**What the task asks**
All the entries that follow must be written out again exactly.

**Listed records**
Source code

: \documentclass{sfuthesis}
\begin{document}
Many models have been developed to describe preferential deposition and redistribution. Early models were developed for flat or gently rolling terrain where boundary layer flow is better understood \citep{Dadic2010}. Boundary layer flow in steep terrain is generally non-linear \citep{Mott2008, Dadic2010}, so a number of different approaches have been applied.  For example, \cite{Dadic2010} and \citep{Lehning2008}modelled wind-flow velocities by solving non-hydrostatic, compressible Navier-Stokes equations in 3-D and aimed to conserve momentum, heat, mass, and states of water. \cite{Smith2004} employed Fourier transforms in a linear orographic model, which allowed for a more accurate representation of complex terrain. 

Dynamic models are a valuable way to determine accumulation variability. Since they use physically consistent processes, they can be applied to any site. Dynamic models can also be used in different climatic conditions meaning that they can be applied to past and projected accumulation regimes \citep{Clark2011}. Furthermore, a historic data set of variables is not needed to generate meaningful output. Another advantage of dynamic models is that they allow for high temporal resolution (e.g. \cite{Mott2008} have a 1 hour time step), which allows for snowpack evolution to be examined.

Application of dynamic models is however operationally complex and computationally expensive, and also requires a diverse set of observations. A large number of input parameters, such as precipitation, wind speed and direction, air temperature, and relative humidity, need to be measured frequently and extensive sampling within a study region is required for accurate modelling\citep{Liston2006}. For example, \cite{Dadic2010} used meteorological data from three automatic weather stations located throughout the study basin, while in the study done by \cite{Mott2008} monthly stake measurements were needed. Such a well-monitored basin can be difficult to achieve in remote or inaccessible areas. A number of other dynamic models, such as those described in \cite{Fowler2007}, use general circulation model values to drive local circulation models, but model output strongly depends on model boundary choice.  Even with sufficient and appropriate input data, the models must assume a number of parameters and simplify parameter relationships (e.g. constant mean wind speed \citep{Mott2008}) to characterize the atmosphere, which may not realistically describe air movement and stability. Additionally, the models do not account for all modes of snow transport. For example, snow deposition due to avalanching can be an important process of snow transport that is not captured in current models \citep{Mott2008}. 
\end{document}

**Response for this exercise**
Source code

: \documentclass{sfuthesis}
\begin{document}
Many models have been developed to describe preferential deposition and redistribution. Early models were developed for flat or gently rolling terrain where boundary layer flow is better understood \citep{Dadic2010}. Boundary layer flow in steep terrain is generally non-linear \citep{Mott2008, Dadic2010}, so a number of different approaches have been applied.  For example, \cite{Dadic2010} and \citep{Lehning2008}modelled wind-flow velocities by solving non-hydrostatic, compressible Navier-Stokes equations in 3-D and aimed to conserve momentum, heat, mass, and states of water. \cite{Smith2004} employed Fourier transforms in a linear orographic model, which allowed for a more accurate representation of complex terrain. 

Dynamic models are a valuable way to determine accumulation variability. Since they use physically consistent processes, they can be applied to any site. Dynamic models can also be used in different climatic conditions meaning that they can be applied to past and projected accumulation regimes \citep{Clark2011}. Furthermore, a historic data set of variables is not needed to generate meaningful output. Another advantage of dynamic models is that they allow for high temporal resolution (e.g. \cite{Mott2008} have a 1 hour time step), which allows for snowpack evolution to be examined.

Application of dynamic models is however operationally complex and computationally expensive, and also requires a diverse set of observations. A large number of input parameters, such as precipitation, wind speed and direction, air temperature, and relative humidity, need to be measured frequently and extensive sampling within a study region is required for accurate modelling\citep{Liston2006}. For example, \cite{Dadic2010} used meteorological data from three automatic weather stations located throughout the study basin, while in the study done by \cite{Mott2008} monthly stake measurements were needed. Such a well-monitored basin can be difficult to achieve in remote or inaccessible areas. A number of other dynamic models, such as those described in \cite{Fowler2007}, use general circulation model values to drive local circulation models, but model output strongly depends on model boundary choice.  Even with sufficient and appropriate input data, the models must assume a number of parameters and simplify parameter relationships (e.g. constant mean wind speed \citep{Mott2008}) to characterize the atmosphere, which may not realistically describe air movement and stability. Additionally, the models do not account for all modes of snow transport. For example, snow deposition due to avalanching can be an important process of snow transport that is not captured in current models \citep{Mott2008}. 
\end{document}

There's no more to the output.